> Records to process
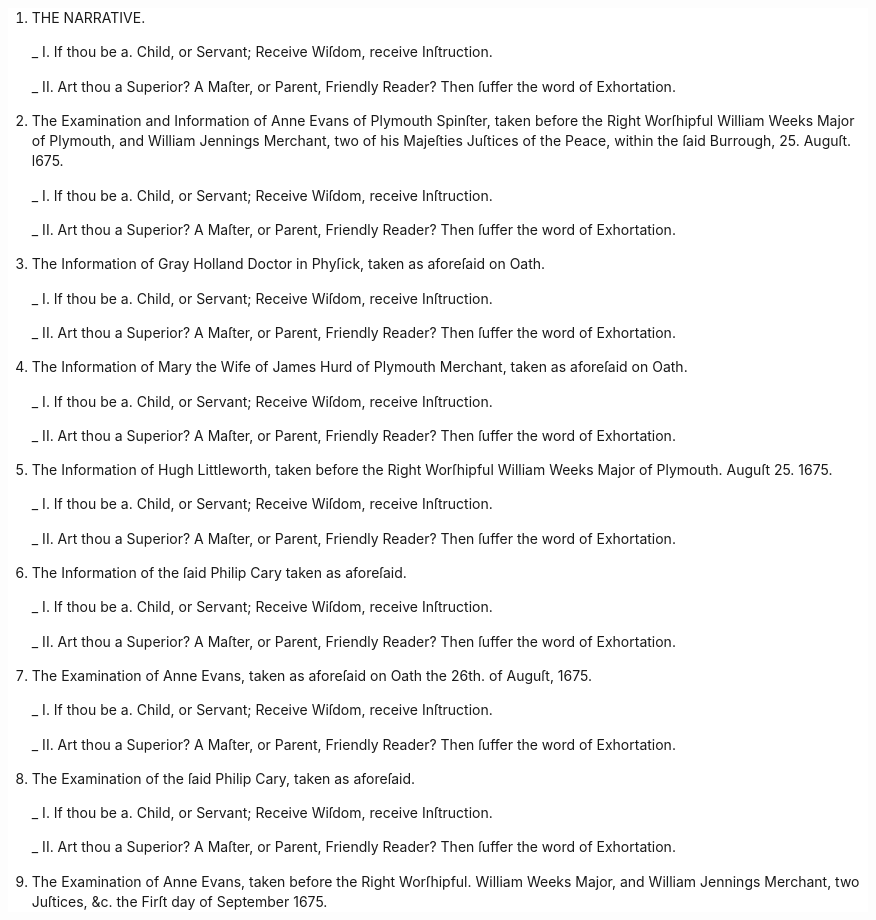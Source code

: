 1. THE NARRATIVE.

    _ I. If thou be a. Child, or Servant; Receive Wiſdom, receive Inſtruction.

    _ II. Art thou a Superior? A Maſter, or Parent, Friendly Reader? Then ſuffer the word of Exhortation.

1. The Examination and Information of Anne Evans of Plymouth Spinſter, taken before the Right Worſhipful William Weeks Major of Plymouth, and William Jennings Merchant, two of his Majeſties Juſtices of the Peace, within the ſaid Burrough, 25. Auguſt. l675.

    _ I. If thou be a. Child, or Servant; Receive Wiſdom, receive Inſtruction.

    _ II. Art thou a Superior? A Maſter, or Parent, Friendly Reader? Then ſuffer the word of Exhortation.

1. The Information of Gray Holland Doctor in Phyſick, taken as aforeſaid on Oath.

    _ I. If thou be a. Child, or Servant; Receive Wiſdom, receive Inſtruction.

    _ II. Art thou a Superior? A Maſter, or Parent, Friendly Reader? Then ſuffer the word of Exhortation.

1. The Information of Mary the Wife of James Hurd of Plymouth Merchant, taken as aforeſaid on Oath.

    _ I. If thou be a. Child, or Servant; Receive Wiſdom, receive Inſtruction.

    _ II. Art thou a Superior? A Maſter, or Parent, Friendly Reader? Then ſuffer the word of Exhortation.

1. The Information of Hugh Littleworth, taken before the Right Worſhipful William Weeks Major of Plymouth. Auguſt 25. 1675.

    _ I. If thou be a. Child, or Servant; Receive Wiſdom, receive Inſtruction.

    _ II. Art thou a Superior? A Maſter, or Parent, Friendly Reader? Then ſuffer the word of Exhortation.

1. The Information of the ſaid Philip Cary taken as aforeſaid.

    _ I. If thou be a. Child, or Servant; Receive Wiſdom, receive Inſtruction.

    _ II. Art thou a Superior? A Maſter, or Parent, Friendly Reader? Then ſuffer the word of Exhortation.

1. The Examination of Anne Evans, taken as aforeſaid on Oath the 26th. of Auguſt, 1675.

    _ I. If thou be a. Child, or Servant; Receive Wiſdom, receive Inſtruction.

    _ II. Art thou a Superior? A Maſter, or Parent, Friendly Reader? Then ſuffer the word of Exhortation.

1. The Examination of the ſaid Philip Cary, taken as aforeſaid.

    _ I. If thou be a. Child, or Servant; Receive Wiſdom, receive Inſtruction.

    _ II. Art thou a Superior? A Maſter, or Parent, Friendly Reader? Then ſuffer the word of Exhortation.

1. The Examination of Anne Evans, taken before the Right Worſhipful. William Weeks Major, and William Jennings Merchant, two Juſtices, &c. the Firſt day of September 1675.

> What you are asked to do
Repeat, character for character, the lines of the material above from the line with "1. The Information of Gray" through the line with "1. The Information of Hugh".

> Exercise response
1. The Information of Gray Holland Doctor in Phyſick, taken as aforeſaid on Oath.

    _ I. If thou be a. Child, or Servant; Receive Wiſdom, receive Inſtruction.

    _ II. Art thou a Superior? A Maſter, or Parent, Friendly Reader? Then ſuffer the word of Exhortation.

1. The Information of Mary the Wife of James Hurd of Plymouth Merchant, taken as aforeſaid on Oath.

    _ I. If thou be a. Child, or Servant; Receive Wiſdom, receive Inſtruction.

    _ II. Art thou a Superior? A Maſter, or Parent, Friendly Reader? Then ſuffer the word of Exhortation.

1. The Information of Hugh Littleworth, taken before the Right Worſhipful William Weeks Major of Plymouth. Auguſt 25. 1675.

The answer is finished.